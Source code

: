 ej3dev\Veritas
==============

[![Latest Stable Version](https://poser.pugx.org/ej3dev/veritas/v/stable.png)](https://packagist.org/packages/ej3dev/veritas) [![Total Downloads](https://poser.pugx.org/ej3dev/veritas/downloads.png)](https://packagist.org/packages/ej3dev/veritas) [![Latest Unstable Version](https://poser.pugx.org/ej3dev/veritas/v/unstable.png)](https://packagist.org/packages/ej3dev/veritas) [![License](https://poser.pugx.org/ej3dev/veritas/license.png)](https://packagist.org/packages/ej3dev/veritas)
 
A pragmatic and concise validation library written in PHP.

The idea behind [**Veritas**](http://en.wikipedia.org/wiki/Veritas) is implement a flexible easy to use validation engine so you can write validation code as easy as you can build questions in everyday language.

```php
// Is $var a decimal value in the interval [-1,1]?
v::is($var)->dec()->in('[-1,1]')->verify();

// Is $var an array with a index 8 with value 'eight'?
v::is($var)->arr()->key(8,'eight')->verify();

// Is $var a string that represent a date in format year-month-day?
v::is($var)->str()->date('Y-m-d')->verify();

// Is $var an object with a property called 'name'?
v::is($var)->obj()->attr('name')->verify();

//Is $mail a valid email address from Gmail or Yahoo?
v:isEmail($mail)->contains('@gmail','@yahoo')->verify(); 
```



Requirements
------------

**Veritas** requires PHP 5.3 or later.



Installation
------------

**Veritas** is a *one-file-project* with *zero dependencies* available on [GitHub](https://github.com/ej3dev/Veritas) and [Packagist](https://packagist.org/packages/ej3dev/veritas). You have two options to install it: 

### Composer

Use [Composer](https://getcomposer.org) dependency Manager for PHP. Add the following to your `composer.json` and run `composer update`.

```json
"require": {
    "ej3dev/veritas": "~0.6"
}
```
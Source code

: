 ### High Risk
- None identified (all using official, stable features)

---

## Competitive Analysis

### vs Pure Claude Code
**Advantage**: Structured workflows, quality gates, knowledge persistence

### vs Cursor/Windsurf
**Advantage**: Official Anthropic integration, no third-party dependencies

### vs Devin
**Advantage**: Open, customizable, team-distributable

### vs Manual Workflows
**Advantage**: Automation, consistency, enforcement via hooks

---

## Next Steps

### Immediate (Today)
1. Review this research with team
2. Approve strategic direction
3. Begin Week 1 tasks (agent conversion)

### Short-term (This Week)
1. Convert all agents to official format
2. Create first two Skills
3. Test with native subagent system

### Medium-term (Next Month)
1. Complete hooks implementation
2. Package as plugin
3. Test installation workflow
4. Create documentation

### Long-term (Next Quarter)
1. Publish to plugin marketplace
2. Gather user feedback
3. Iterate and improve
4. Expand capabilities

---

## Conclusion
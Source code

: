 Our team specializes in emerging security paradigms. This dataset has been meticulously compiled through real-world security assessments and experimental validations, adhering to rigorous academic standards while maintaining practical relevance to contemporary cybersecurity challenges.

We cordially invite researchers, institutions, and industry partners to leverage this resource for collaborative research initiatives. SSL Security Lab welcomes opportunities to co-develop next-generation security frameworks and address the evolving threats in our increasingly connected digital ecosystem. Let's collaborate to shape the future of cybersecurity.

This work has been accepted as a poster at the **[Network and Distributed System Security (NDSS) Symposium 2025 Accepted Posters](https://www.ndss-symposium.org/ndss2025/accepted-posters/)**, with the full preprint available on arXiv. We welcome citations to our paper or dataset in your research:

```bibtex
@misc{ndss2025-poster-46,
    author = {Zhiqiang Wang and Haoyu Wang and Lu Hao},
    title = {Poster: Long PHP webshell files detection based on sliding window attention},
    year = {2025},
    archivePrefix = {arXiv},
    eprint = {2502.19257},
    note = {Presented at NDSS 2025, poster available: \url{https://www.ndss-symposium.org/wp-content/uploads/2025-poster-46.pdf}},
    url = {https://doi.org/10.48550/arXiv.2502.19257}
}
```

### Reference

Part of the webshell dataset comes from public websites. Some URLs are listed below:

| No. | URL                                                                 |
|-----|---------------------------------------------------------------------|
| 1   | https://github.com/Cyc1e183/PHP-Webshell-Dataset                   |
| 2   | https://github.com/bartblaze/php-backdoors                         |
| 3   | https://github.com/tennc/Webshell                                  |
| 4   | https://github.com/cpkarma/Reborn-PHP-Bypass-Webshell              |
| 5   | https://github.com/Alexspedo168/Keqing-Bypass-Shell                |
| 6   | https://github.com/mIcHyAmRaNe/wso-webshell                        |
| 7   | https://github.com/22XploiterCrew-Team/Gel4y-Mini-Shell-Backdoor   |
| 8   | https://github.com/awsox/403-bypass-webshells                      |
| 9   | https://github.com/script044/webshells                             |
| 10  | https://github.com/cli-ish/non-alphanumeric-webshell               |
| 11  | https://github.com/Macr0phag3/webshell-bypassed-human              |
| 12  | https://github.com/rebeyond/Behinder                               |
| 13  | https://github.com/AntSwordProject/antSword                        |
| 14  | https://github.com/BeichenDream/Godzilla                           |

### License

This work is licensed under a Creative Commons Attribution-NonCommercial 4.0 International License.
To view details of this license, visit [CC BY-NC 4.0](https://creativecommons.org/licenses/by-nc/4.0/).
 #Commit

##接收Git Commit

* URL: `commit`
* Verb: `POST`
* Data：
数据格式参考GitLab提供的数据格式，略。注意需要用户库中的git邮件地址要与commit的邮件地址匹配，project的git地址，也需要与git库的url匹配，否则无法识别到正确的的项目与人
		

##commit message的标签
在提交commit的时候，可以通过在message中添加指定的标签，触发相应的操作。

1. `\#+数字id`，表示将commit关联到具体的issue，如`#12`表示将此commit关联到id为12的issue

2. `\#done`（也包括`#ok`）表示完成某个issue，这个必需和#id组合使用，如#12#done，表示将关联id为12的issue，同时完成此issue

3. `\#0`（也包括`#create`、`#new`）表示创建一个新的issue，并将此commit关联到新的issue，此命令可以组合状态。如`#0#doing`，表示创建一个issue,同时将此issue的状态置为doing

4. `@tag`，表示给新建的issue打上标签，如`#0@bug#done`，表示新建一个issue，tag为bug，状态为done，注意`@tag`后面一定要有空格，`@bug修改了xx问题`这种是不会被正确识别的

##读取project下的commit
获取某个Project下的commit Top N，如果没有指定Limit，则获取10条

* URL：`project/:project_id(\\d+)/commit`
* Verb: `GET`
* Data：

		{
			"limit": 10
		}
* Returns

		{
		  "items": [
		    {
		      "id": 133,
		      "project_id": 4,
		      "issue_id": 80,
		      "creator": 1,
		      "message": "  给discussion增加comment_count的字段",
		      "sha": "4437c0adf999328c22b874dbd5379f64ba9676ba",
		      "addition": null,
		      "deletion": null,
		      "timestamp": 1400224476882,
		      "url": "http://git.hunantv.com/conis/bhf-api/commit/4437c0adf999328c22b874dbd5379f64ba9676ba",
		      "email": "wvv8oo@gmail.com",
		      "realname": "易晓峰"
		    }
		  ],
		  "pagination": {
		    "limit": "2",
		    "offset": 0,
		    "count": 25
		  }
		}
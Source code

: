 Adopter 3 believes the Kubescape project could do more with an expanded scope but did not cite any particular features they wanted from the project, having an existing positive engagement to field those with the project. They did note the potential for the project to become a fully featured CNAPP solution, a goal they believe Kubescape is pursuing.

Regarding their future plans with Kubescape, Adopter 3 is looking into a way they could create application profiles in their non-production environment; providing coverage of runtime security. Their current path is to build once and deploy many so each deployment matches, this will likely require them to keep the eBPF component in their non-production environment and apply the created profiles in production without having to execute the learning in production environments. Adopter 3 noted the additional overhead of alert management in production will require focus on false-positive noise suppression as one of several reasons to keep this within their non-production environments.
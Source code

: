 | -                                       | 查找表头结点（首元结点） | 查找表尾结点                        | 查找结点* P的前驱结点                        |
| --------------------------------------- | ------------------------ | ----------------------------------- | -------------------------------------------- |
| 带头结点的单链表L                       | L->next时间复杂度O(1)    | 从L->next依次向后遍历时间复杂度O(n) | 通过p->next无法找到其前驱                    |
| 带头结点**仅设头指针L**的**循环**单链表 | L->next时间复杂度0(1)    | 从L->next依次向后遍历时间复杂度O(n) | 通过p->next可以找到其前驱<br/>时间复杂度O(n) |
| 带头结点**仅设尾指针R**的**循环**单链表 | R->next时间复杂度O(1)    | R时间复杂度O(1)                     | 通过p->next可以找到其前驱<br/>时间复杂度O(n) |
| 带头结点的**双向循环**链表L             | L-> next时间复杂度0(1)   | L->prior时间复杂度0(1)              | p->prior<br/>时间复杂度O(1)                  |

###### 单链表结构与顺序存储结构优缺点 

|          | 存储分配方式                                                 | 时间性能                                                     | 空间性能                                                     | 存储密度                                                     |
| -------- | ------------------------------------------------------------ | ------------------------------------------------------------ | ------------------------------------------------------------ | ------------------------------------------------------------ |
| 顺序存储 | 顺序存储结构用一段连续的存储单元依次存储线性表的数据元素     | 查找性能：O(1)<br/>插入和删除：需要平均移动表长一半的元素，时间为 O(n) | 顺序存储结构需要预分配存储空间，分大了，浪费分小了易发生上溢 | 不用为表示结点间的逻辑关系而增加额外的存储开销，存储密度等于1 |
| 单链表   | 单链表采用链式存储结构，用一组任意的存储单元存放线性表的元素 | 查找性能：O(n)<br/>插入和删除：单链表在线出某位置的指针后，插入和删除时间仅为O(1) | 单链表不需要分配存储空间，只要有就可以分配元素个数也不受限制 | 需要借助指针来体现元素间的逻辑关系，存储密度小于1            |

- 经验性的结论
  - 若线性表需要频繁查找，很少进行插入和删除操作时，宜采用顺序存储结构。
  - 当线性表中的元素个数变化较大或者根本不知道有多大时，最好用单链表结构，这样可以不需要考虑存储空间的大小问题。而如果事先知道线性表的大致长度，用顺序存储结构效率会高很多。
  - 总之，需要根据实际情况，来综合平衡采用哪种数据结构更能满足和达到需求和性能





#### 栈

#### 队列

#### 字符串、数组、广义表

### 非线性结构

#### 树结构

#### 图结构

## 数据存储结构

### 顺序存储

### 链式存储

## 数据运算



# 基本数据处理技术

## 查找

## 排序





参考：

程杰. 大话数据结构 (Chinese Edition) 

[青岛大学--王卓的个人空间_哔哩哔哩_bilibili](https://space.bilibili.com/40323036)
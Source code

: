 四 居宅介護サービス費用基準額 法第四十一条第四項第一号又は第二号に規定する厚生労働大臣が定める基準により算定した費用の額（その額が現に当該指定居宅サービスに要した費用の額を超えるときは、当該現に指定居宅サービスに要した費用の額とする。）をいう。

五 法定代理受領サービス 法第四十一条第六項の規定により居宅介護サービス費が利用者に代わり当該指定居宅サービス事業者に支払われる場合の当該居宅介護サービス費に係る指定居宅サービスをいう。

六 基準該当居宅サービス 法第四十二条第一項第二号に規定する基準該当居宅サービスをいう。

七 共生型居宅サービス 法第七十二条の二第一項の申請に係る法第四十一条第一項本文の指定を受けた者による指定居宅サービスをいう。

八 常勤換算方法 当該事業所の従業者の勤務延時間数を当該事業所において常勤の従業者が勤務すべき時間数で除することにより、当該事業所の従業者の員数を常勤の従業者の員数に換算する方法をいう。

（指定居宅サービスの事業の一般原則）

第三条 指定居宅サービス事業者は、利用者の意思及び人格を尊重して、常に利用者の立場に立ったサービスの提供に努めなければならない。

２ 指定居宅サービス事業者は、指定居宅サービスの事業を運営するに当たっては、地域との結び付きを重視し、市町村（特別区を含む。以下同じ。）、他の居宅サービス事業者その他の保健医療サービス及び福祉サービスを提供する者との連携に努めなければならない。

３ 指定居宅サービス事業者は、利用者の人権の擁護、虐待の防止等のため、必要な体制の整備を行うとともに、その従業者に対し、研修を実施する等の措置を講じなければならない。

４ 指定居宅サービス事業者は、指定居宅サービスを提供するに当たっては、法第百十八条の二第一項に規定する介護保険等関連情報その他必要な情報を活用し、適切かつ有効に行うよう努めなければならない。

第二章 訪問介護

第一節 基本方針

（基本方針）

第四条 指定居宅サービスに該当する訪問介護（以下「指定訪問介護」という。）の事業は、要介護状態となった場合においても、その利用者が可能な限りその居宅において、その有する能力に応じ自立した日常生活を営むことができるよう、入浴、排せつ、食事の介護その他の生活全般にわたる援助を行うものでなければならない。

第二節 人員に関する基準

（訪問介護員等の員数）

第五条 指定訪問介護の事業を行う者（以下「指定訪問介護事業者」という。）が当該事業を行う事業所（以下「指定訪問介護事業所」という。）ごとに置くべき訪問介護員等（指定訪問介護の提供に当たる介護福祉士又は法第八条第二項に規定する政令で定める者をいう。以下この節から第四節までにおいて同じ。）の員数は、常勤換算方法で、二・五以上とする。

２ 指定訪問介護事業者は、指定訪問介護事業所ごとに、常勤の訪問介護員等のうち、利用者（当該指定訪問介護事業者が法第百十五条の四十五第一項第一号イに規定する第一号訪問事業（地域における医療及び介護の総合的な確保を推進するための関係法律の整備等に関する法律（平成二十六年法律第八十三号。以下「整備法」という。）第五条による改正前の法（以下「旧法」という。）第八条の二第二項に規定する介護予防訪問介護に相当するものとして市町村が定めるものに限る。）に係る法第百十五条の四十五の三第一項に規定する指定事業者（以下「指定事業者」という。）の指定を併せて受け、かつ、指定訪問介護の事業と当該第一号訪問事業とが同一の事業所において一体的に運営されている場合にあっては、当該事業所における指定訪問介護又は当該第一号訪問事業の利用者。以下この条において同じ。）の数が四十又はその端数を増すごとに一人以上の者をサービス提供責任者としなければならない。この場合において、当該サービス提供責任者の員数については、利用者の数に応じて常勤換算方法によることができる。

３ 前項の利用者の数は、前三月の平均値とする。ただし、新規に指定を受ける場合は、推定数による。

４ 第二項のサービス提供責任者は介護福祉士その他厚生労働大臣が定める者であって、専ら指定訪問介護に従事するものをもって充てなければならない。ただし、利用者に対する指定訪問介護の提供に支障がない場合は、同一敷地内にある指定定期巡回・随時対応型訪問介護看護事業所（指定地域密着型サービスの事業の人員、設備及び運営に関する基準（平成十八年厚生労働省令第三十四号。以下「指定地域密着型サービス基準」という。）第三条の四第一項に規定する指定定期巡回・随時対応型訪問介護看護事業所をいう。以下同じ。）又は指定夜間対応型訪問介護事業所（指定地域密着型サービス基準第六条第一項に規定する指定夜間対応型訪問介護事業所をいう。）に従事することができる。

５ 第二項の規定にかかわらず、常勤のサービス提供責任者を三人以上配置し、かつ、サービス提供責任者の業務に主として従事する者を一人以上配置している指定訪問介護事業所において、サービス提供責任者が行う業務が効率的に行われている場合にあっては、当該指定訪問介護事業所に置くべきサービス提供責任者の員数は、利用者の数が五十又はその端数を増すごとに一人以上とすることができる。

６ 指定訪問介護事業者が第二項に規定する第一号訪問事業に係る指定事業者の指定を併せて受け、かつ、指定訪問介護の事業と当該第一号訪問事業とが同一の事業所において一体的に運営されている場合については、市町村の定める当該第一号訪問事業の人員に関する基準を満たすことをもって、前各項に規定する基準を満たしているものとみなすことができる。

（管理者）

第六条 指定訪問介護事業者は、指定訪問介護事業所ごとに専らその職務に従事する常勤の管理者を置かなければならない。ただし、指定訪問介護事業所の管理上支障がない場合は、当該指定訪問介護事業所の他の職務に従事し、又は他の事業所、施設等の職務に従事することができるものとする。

..............................

Task details
Nothing beyond the line containing "The idea behind" is to be output; the lines above, from the first one onward to that line, are to be transcribed exactly.

Result of this exercise
Source code

: ej3dev\Veritas
==============

[![Latest Stable Version](https://poser.pugx.org/ej3dev/veritas/v/stable.png)](https://packagist.org/packages/ej3dev/veritas) [![Total Downloads](https://poser.pugx.org/ej3dev/veritas/downloads.png)](https://packagist.org/packages/ej3dev/veritas) [![Latest Unstable Version](https://poser.pugx.org/ej3dev/veritas/v/unstable.png)](https://packagist.org/packages/ej3dev/veritas) [![License](https://poser.pugx.org/ej3dev/veritas/license.png)](https://packagist.org/packages/ej3dev/veritas)
 
A pragmatic and concise validation library written in PHP.

The idea behind [**Veritas**](http://en.wikipedia.org/wiki/Veritas) is implement a flexible easy to use validation engine so you can write validation code as easy as you can build questions in everyday language.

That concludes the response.